II. Dünya Savaşı'nın en önemli sonuçlarından birisi bu savaşın
öncesinde ve esnasında Yahudilere karşı işlenen soykırım suçunun
bedelinin başta Almanlara olmak üzere bütün insanlığa ödetilmiş
olmasıydı.
Dünyanın bir yerinde o ölçekte bir vahşet işlenmişse,
dünyanın tamamının bundan sorumlu olduğu düşüncesi,
doğrusu haksız bir düşünce değildi. Bugüne kadar Almanlar,
babalarının veya dedelerinin işlemiş olduğu bu suçun tazminatını
oğullar veya torunlar olarak maddi ve manevi ödemeye devam
ediyorlar. Bu tazminat ve yüzleşme gereğinin altında yatan fikir
insanlık tarihinde bir daha asla böyle olaylar yaşanmasın
diyedir.
Ancak Almanya bir yandan ağır maddi tazminatlar öderken, dış
politikasında İsrail'in bütün yaptıklarına seyirci kalmayı da bu
hesaba saydırıyor. Buna karşılık soykırımlara, insanlık suçlarına
karşılık gereken dersleri hala çıkarmamış olduğu açıkça görülüyor.

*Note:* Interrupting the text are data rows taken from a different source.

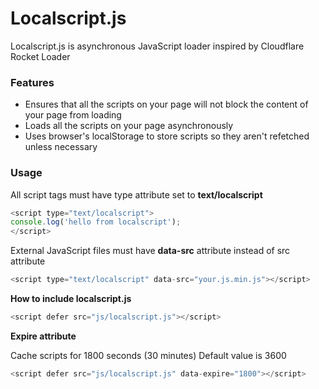 # Localscript.js
Localscript.js is asynchronous JavaScript loader inspired by Cloudflare Rocket Loader

### Features

* Ensures that all the scripts on your page will not block the content of your page from loading
* Loads all the scripts on your page asynchronously
* Uses browser's localStorage to store scripts so they aren't refetched unless necessary 

### Usage
All script tags must have type attribute set to **text/localscript**
```javascript
<script type="text/localscript">
console.log('hello from localscript');
</script>
 ```

External JavaScript files must have **data-src** attribute instead of src attribute 
```javascript
<script type="text/localscript" data-src="your.js.min.js"></script>
```

**How to include localscript.js**
```javascript
<script defer src="js/localscript.js"></script>
```

**Expire attribute**

Cache scripts for 1800 seconds (30 minutes) 
Default value is 3600 
```javascript
<script defer src="js/localscript.js" data-expire="1800"></script>
```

Öyle olsaydı kendi halkından binlercesini Rabia meydanında vahşice
katleden darbeci Mısır diktatörünü imzalayacağı 8 milyar dolarlık
ticaret anlaşmasına tamah ederek evinde ağırlamazdı.
Dünyanın diğer kesimleri gün geçmiyor ki, filmler, konferanslar,
sergiler ve sair yollarla, Yahudi soykırımıyla ilgili dramlarla bir
duygusal bir paylaşıma davet edilmiyorlar.